中山間部では山林を所有している農家が多く山林の手入れに木を切る機会が多くあります。少しなら手動の鋸で切ってもよいのですが、ある程度多くの量になるととても手ではできません。そのような時チェンソーがあるととても能率が上がります。チェンソーは長い刃が露出しているので、取り扱いには注意が必要です。

チェンソーの特徴

チェンソーにはエンジン式のものと、モーター式のものがあります。100Vの電源がある所ではモーター式の物が便利で、故障も少ないようですが、一般的にはエンジン式の物が主流です。

チェンソーの各部の名称と使い方

チェンソーの各部の名称 この写真は私が使っているガソリンエンジン式のチェンソー(共立のGC301) です。

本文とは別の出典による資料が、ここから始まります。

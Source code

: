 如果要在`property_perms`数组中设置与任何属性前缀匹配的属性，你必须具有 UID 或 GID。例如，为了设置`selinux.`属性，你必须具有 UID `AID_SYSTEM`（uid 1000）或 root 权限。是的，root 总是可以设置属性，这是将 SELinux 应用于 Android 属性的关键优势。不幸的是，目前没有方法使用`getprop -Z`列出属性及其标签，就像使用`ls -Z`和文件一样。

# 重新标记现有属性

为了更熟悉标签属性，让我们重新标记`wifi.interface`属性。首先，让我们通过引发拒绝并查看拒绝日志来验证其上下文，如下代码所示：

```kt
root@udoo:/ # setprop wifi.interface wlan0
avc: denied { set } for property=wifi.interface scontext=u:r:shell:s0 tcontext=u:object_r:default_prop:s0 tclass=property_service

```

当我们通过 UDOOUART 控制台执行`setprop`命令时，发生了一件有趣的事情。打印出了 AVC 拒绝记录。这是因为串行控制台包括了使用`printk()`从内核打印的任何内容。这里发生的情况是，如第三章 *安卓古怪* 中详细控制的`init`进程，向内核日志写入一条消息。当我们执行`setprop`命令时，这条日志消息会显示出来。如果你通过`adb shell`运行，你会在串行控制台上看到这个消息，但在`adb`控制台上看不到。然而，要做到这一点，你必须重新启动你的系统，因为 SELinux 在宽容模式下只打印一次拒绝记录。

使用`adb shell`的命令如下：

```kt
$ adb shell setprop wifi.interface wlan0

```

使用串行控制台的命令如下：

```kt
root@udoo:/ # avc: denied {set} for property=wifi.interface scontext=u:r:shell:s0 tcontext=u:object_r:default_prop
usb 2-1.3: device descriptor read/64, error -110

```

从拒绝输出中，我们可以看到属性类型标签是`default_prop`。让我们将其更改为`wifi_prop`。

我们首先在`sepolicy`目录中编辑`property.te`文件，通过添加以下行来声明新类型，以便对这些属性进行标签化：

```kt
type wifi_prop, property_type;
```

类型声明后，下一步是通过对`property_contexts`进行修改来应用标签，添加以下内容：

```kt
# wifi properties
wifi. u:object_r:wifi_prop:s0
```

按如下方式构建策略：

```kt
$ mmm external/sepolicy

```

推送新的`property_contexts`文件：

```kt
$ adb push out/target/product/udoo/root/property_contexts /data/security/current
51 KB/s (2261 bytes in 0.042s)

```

刃の長さが短くて (ガイドバー35cm、14インチ) 小型で安価な機種です。

エンジン (排気量約30cc) の回転をチェーン式ノコ刃 (鋸刃) に伝えて木を切るようになっています。エンジンから鋸刃の間には自動遠心クラッチが付いていて、エンジンの回転を落とすと自動的に刃の回転が止まります。

フロントハンドルとリアハンドルを持って木を切りますが、ノコ刃との間にフロントハンドガードがあります。これを前に倒すとチェーン刃にブレーキがかかるようになっています。

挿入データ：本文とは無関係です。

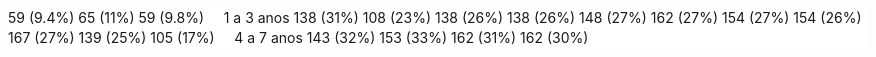 <td headers="stat_9" class="gt_row gt_center">
59 (9.4%)
</td>
<td headers="stat_10" class="gt_row gt_center">
65 (11%)
</td>
<td headers="stat_11" class="gt_row gt_center">
59 (9.8%)
</td>
</tr>
<tr>
<td headers="label" class="gt_row gt_left">
    1 a 3 anos
</td>
<td headers="stat_1" class="gt_row gt_center">
138 (31%)
</td>
<td headers="stat_2" class="gt_row gt_center">
108 (23%)
</td>
<td headers="stat_3" class="gt_row gt_center">
138 (26%)
</td>
<td headers="stat_4" class="gt_row gt_center">
138 (26%)
</td>
<td headers="stat_5" class="gt_row gt_center">
148 (27%)
</td>
<td headers="stat_6" class="gt_row gt_center">
162 (27%)
</td>
<td headers="stat_7" class="gt_row gt_center">
154 (27%)
</td>
<td headers="stat_8" class="gt_row gt_center">
154 (26%)
</td>
<td headers="stat_9" class="gt_row gt_center">
167 (27%)
</td>
<td headers="stat_10" class="gt_row gt_center">
139 (25%)
</td>
<td headers="stat_11" class="gt_row gt_center">
105 (17%)
</td>
</tr>
<tr>
<td headers="label" class="gt_row gt_left">
    4 a 7 anos
</td>
<td headers="stat_1" class="gt_row gt_center">
143 (32%)
</td>
<td headers="stat_2" class="gt_row gt_center">
153 (33%)
</td>
<td headers="stat_3" class="gt_row gt_center">
162 (31%)
</td>
<td headers="stat_4" class="gt_row gt_center">
162 (30%)
</td>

燃料と チェンオイル楽天 を入れたらエンジンを掛けます。暖機運転後にフロントハンドガードを手前に引いてチェンのブレーキを解除します。

フロントハンドルを左手で、リアハンドルを右手でしっかりと支えて、スロットルロックアウトレバーを握ってスロットルを少しずつ引くとエンジンが高回転になります。

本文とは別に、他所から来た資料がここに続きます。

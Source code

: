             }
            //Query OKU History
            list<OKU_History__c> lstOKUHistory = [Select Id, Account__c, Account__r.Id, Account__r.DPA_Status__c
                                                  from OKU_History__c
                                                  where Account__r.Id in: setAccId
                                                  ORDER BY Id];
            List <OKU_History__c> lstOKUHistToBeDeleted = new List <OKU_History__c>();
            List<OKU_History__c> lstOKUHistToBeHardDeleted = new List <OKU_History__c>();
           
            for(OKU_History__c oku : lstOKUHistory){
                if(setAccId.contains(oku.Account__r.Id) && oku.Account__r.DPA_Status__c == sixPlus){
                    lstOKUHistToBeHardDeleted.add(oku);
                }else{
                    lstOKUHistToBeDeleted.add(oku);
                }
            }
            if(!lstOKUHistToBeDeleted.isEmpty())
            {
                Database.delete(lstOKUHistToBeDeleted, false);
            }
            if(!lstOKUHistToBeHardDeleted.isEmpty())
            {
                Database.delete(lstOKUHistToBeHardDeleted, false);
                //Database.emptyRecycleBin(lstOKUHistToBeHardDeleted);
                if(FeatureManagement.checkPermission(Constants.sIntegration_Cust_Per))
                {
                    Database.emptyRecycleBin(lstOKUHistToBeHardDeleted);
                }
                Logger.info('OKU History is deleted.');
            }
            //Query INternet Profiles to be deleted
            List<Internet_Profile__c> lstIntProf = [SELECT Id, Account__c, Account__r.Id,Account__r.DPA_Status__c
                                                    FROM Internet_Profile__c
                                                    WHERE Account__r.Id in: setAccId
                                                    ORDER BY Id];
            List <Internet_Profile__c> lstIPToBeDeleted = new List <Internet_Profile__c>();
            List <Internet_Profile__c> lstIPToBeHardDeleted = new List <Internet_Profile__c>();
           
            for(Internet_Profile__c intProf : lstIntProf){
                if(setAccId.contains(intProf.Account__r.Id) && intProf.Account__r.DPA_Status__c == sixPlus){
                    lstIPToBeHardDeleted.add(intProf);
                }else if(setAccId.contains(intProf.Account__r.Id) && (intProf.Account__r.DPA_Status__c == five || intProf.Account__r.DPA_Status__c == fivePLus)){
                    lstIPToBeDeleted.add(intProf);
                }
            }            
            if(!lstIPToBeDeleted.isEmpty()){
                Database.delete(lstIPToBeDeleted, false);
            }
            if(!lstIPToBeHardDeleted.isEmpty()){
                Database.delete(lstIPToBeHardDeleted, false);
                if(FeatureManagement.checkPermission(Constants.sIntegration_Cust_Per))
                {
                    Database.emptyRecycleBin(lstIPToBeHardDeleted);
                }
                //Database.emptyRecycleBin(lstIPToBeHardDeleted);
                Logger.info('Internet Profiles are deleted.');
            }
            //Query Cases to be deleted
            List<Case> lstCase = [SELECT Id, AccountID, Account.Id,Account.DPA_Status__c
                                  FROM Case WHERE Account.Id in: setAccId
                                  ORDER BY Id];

この時、刃の延長線上に体の中心線が来ないようにします。頭や目も刃の延長線上からずらしてやります。これは安全の為にとても重要です。

木材にチェンの下側の刃の根本を当てて切ります。刃の先端やチェンの上側を木材に当てるとキックバックが起こってとても危険です。

木材を切るだけなら誰でもできますが、木材を切った後に木材の自重で木材が下に落ちたり、反動で木材の位置が上や横に移動したりします。これを予測しながら作業をしないと非常に危険です。これができないと命にかかわる重大な事故となります。

2サイクルエンジンのかけ方

チェンソーの刃の目立て方法

チェーン刃の拡大写真 この写真はチェンソーの刃の拡大写真です。この写真の中央上部の刃で木が切れるようになっています。その右のデプスゲージとの高さの差 (デプス) 分だけ切れるようになっています。

この機種では直径4mmの丸ヤスリをチェン刃の進行方向と60度の角度になるように当てて刃を研いでやります。デプスが浅い時は、平ヤスリでデプスゲージ部を約0.6〜0.7mm低く滑らかにしてやります。刃の部分をよく観察すればどのようにしたら良いのかはすぐにわかります。

目立てをしても切れ味が回復できなくなったらチェン刃 (ソーチェン) を交換します。必ずメーカーの指定の刃 (この機種ではオレゴンのチェーンタイプ91VG、ピッチ9.35mm、ゲージ1.27mm、リンク数52E) に交換します。